Re: Multiple .edu sites reportedly victims of db theft

[John Ladwig <John.Ladwig () SO MNSCU EDU>]

That's not exactly what I said, and I strongly object to being quoted from direct mail onto the list.

   -jml

--
Sent from my iPhone. This message is a co-production with Autocorrect.

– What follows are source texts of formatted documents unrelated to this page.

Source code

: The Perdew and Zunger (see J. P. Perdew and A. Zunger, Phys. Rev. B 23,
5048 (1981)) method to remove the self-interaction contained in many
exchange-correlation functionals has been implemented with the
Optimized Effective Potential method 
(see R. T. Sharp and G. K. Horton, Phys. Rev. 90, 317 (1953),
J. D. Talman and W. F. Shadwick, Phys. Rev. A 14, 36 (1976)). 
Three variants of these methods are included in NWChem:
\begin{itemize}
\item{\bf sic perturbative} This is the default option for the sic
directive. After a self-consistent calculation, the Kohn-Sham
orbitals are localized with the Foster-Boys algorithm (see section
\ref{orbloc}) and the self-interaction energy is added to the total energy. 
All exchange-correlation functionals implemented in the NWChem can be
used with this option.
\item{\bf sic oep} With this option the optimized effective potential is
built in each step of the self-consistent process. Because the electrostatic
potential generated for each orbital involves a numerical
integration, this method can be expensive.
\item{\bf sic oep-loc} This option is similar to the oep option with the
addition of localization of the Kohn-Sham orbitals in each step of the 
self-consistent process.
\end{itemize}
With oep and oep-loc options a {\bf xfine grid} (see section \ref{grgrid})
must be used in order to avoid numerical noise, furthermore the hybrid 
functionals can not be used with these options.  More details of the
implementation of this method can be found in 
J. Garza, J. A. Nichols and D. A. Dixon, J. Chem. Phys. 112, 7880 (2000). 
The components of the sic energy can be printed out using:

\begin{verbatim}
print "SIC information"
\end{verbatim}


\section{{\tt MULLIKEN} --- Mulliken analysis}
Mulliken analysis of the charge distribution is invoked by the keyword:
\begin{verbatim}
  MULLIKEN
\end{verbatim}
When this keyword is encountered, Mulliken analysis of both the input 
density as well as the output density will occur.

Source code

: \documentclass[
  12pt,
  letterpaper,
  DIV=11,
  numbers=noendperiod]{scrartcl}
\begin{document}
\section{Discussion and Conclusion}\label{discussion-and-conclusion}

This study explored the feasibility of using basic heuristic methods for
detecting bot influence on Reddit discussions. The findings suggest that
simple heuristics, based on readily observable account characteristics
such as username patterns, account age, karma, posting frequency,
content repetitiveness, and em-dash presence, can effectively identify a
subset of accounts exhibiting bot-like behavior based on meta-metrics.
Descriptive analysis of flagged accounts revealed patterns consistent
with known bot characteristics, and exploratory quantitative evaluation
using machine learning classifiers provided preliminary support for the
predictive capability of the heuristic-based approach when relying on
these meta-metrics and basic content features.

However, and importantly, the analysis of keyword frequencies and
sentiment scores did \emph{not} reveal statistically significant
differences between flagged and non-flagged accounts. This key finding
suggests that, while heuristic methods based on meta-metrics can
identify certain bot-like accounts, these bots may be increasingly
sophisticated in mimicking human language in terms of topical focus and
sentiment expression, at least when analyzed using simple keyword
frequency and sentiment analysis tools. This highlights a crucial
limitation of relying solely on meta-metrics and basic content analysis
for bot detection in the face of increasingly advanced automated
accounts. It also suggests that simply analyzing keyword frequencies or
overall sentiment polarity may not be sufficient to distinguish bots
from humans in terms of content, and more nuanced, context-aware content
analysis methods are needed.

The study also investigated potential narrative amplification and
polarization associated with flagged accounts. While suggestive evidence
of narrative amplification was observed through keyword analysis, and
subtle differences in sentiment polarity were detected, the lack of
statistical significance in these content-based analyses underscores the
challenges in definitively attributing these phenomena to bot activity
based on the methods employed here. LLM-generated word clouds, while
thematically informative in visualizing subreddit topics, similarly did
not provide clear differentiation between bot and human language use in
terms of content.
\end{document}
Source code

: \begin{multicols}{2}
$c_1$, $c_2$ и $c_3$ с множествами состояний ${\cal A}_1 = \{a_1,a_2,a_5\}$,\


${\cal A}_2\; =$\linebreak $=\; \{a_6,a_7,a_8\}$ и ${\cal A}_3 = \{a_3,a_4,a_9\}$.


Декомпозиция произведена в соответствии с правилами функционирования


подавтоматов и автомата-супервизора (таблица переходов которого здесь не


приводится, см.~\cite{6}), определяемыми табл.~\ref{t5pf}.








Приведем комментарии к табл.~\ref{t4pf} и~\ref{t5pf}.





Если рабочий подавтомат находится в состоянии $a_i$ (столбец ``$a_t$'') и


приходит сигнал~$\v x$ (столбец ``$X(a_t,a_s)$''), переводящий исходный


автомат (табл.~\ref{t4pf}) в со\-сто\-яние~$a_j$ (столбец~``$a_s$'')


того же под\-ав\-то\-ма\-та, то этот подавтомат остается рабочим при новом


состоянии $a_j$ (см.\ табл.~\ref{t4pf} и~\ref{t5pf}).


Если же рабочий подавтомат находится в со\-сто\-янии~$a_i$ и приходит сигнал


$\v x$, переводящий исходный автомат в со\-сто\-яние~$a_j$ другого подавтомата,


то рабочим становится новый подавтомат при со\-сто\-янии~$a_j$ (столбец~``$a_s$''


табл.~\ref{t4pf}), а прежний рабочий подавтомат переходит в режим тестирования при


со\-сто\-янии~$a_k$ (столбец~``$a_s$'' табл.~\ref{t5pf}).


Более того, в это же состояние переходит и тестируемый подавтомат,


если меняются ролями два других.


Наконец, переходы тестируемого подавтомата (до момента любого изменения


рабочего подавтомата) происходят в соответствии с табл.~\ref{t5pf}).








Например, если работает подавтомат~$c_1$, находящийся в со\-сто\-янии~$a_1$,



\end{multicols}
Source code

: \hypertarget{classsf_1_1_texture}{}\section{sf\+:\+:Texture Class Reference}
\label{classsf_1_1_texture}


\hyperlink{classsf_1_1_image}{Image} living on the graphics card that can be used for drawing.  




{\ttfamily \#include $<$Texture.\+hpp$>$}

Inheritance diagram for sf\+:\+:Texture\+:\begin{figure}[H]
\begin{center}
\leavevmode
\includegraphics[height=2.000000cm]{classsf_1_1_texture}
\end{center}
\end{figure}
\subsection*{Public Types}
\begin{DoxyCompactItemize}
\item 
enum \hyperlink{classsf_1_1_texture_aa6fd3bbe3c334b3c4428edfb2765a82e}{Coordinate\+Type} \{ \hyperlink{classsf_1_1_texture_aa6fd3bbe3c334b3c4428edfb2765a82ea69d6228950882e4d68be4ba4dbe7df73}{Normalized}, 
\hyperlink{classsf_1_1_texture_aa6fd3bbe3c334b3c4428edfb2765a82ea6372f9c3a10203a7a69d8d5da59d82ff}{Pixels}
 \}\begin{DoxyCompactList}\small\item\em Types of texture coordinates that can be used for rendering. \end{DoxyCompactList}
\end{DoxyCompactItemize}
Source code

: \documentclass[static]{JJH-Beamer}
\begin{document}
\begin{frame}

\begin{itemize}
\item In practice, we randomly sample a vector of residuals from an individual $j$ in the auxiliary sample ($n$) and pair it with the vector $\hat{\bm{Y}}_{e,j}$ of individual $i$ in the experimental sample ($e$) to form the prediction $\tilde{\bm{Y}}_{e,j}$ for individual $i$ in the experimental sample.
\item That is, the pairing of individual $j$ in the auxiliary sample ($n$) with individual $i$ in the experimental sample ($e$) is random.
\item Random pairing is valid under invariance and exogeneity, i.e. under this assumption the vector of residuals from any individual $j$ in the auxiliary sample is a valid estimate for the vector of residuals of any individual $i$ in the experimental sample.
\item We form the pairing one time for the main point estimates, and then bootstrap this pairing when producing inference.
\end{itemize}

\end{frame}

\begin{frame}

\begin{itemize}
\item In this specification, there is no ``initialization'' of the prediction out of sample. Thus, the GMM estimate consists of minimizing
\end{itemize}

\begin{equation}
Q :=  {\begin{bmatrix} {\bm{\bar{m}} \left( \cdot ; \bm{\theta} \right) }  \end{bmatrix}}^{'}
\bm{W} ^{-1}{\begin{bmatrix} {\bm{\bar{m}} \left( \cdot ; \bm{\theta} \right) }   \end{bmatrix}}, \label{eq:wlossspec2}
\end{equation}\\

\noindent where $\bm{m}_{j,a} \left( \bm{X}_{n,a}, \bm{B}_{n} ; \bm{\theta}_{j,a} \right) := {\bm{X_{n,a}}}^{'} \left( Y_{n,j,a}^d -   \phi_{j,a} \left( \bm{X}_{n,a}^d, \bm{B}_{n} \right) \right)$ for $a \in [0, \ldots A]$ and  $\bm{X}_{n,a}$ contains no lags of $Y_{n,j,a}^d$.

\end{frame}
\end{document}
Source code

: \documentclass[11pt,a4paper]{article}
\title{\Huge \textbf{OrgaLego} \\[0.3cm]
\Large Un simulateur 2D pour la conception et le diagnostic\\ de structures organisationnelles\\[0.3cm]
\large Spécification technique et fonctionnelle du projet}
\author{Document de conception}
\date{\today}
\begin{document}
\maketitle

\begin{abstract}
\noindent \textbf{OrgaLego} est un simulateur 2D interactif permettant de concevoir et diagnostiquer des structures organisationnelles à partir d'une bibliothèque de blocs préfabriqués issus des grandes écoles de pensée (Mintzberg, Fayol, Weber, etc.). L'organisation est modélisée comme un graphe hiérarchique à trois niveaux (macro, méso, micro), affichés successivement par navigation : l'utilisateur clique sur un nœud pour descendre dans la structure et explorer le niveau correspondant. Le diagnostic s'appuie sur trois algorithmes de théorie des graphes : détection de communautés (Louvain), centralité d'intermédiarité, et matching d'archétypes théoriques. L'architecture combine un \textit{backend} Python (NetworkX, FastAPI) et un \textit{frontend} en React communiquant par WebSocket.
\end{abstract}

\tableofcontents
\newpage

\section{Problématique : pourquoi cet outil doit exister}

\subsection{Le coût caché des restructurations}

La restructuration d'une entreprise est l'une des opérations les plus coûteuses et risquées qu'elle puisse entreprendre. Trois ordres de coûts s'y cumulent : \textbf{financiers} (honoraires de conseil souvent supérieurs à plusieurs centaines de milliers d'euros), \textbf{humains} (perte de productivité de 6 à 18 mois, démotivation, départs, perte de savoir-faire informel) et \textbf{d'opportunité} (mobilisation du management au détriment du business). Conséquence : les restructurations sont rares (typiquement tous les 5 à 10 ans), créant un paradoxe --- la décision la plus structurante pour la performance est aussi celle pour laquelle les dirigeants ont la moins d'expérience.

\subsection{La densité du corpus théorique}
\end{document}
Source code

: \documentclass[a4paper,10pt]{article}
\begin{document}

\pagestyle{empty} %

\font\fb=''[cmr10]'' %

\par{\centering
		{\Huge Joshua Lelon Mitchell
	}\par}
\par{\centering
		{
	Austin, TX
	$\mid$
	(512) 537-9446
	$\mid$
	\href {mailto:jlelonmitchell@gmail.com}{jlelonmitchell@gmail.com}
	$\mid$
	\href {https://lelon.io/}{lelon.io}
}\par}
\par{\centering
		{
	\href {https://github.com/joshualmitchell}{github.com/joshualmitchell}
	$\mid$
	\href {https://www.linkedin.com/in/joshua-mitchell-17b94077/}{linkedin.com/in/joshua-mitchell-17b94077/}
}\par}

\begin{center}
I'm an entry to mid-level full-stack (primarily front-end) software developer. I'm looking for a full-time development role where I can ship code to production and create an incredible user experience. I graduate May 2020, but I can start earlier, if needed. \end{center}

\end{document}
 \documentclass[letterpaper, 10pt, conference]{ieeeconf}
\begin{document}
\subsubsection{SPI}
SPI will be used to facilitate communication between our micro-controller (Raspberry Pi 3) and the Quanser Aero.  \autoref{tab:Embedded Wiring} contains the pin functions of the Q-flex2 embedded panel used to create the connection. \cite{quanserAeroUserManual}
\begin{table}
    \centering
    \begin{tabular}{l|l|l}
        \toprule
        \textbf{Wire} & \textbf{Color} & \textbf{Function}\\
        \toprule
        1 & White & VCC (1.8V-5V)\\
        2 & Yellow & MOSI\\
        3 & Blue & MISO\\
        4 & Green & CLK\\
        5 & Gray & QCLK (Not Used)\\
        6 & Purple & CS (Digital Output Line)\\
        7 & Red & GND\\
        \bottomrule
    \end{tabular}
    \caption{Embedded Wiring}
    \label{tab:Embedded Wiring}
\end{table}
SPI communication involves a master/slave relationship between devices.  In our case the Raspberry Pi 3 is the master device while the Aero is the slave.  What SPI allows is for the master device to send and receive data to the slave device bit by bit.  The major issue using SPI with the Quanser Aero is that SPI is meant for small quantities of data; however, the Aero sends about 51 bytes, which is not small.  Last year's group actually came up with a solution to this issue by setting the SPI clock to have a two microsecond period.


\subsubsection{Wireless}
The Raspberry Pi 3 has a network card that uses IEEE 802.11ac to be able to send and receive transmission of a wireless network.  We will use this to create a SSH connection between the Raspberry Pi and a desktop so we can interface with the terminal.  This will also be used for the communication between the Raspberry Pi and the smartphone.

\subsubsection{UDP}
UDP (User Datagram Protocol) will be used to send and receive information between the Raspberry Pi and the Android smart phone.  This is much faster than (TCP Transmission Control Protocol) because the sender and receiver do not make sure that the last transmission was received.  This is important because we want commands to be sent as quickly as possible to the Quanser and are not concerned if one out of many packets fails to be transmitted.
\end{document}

On 03 Feb 2015, at 16:29, John Stauffacher <john () CAFFEINATEDNETWORKS COM<mailto:john () CAFFEINATEDNETWORKS COM>> 
wrote:

All,

John Ladwig pointed out to me an interesting point -- it seems that this person is almost exclusively using SQLMap - at 
least in their previous attempts.

SQLMap by default has a pretty standard user-agent you can filter on:

sqlmap/$VERSION (http://sqlmap.org)

Where $VERSION is a string...like "1.0-dev-5920d16" . It also comes pre-packaged with a host of 'random' user agents 
that it can emulate:

https://raw.githubusercontent.com/sqlmapproject/sqlmap/master/txt/user-agents.txt

About 90% of the time the first request sqlmap will make is to $URL/?UPnC=$PAYLOAD

So creating an IDS rule, or scanning your access logs for a combination of user agent and a specific request will at 
least narrow down the people who are actively scanning your sites with the tool.

There is also a thought that this person may be using Tor to mask the source of the attack -- there is a list of Tor 
exit nodes available here: https://www.dan.me.uk/torlist/  that is updated every 30 mins, probably a good thing to 
integrate into your IDS if you haven't already. Scanning your access logs for known Tor ips would probably also give 
you an idea how much traffic you receive from the Tor network -- this may be considerably smaller than regular internet 
traffic.




On Tue, Feb 3, 2015 at 12:16 PM, John Stauffacher <john () caffeinatednetworks com<mailto:john () caffeinatednetworks 
com>> wrote:
I'm going to assume though that these are just the top level domains -- and that he has found an appserver on beyond 
just the www. If you check out his twitter feed -- he eludes to grabbing SSNs and emails. In the Metro article it was 
mentioned he had made off with Employee SSNs -- so my guess is he is targeting SIS or CRM systems...Maybe Oracle? 
Banner? WebAdvisor/Datatel?

I realize this is a giant "find the needle in the needles" exercise -- I'm working trying to find more intel on who 
this character actually is, so we can start building a profile. For all of you not in AUS -- if you can cull your 
IDS/FW or even access logs looking for traffic that is coming from AU that is not normal, that may be a start -- or 
even just look for successful 200 OK returns for IPs that are not geographically within your normal traffic patterns.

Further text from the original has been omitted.